We're using the Jones & Bartlett right now. I'm currently trying to dig out my old Delmar book from FFI too. thanks for the website.

In reality, one wouldn't truly know the construction type unless they viewed the building during construction. A common construction misconception is Type III or ordinary construction. I've seen people identify any brick/masonry building as Type III, when it actuality it is Type V, wood frame, with a brick veneer.


However, identifying is not too difficult especially if knowing some generalities of each.

Type I- (Fire resistive) basically think high rise, You would tend to see these more in cities as opposed to suburbs, but can also be found in buildings like a clinic, etc.

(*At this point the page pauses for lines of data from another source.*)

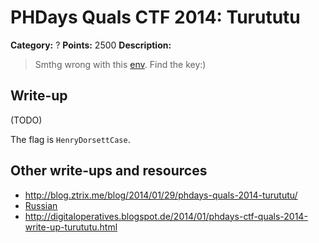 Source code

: # PHDays Quals CTF 2014: Turututu

**Category:** ?
**Points:** 2500
**Description:**

> Smthg wrong with this [env](task.exe). Find the key:)

## Write-up

(TODO)

The flag is `HenryDorsettCase`.

## Other write-ups and resources

* <http://blog.ztrix.me/blog/2014/01/29/phdays-quals-2014-turututu/>
* [Russian](http://nightsite.info/blog/12936-phdays-2014-quals-all-reverse-writeup.html)
* <http://digitaloperatives.blogspot.de/2014/01/phdays-ctf-quals-2014-write-up-turututu.html>
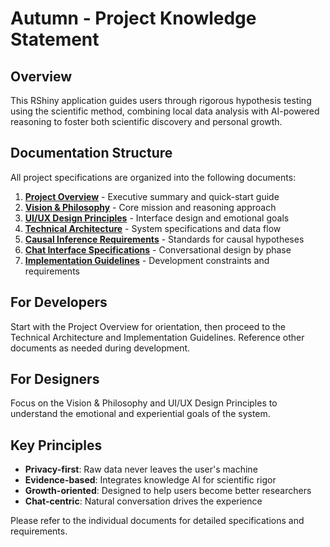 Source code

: # Autumn - Project Knowledge Statement

## Overview
This RShiny application guides users through rigorous hypothesis testing using the scientific method, combining local data analysis with AI-powered reasoning to foster both scientific discovery and personal growth.

## Documentation Structure

All project specifications are organized into the following documents:

1. **[Project Overview](project-overview.md)** - Executive summary and quick-start guide
2. **[Vision & Philosophy](vision-philosophy.md)** - Core mission and reasoning approach  
3. **[UI/UX Design Principles](uiux-principles.md)** - Interface design and emotional goals
4. **[Technical Architecture](technical-architecture.md)** - System specifications and data flow
5. **[Causal Inference Requirements](causal-inference.md)** - Standards for causal hypotheses
6. **[Chat Interface Specifications](chat-interface.md)** - Conversational design by phase
7. **[Implementation Guidelines](implementation-guidelines.md)** - Development constraints and requirements

## For Developers
Start with the Project Overview for orientation, then proceed to the Technical Architecture and Implementation Guidelines. Reference other documents as needed during development.

## For Designers
Focus on the Vision & Philosophy and UI/UX Design Principles to understand the emotional and experiential goals of the system.

## Key Principles
- **Privacy-first**: Raw data never leaves the user's machine
- **Evidence-based**: Integrates knowledge AI for scientific rigor
- **Growth-oriented**: Designed to help users become better researchers
- **Chat-centric**: Natural conversation drives the experience

Please refer to the individual documents for detailed specifications and requirements. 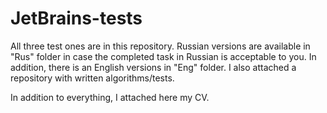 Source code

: # JetBrains-tests

All three test ones are in this repository. Russian versions are available in "Rus" folder in case the completed task in Russian is acceptable to you. In addition, there is an English versions in "Eng" folder. I also attached a repository with written algorithms/tests.

In addition to everything, I attached here my CV.
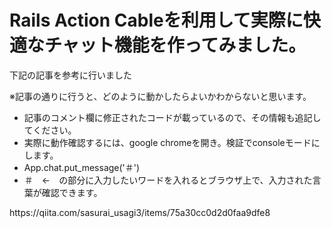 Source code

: <h1>Rails Action Cableを利用して実際に快適なチャット機能を作ってみました。</h1>
<p>下記の記事を参考に行いました</p>
<p>※記事の通りに行うと、どのように動かしたらよいかわからないと思います。</p>
<ul>
  <li>記事のコメント欄に修正されたコードが載っているので、その情報も追記してください。</li>
  <li>実際に動作確認するには、google chromeを開き。検証でconsoleモードにします。</li>
  <li>App.chat.put_message('＃')</li>
  <li>＃　←　の部分に入力したいワードを入れるとブラウザ上で、入力された言葉が確認できます。</li>
</ul> 
<a>https://qiita.com/sasurai_usagi3/items/75a30cc0d2d0faa9dfe8</a>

Type II- (non-combustable) basically a steel frame without fire protective coating nor concrete covering the steel like you would likely see with Type I. For Type II, think big box store like Wal-Mart, Lowes, Home Depot etc


Type III- (ordinary) Basically Main St USA buildings. Brick or masonry building. Another way to know if the building is Type III and not just a brick veneer.....look at the brick courses. You will see the bricks go the long way for about 5 courses, then you see a course with brick ends showing. This pattern repeats itself, whereas a brick veneer, the courses all tend to travel the same way.


Type IV- (Heavy Timber) You don't really see this anymore. This is also called mill construction so think old factories, etc. You may see this in old mills converted into residential lofts, but you really don't see new heavy timber construction. You may see buildings with large beams, but these also tend to be laminted wood, glued together, so not really the same as heavy timber because the glue can fail faster when exposed to heat.


Type V-(wood frame) Basically most residential homes.

Makes a lot of sense. this is the type of thing I was looking for. thank you.

Hi Adam~ I know it is old..but have you gone to NFA website ? they have 2 Construction Courses with pics..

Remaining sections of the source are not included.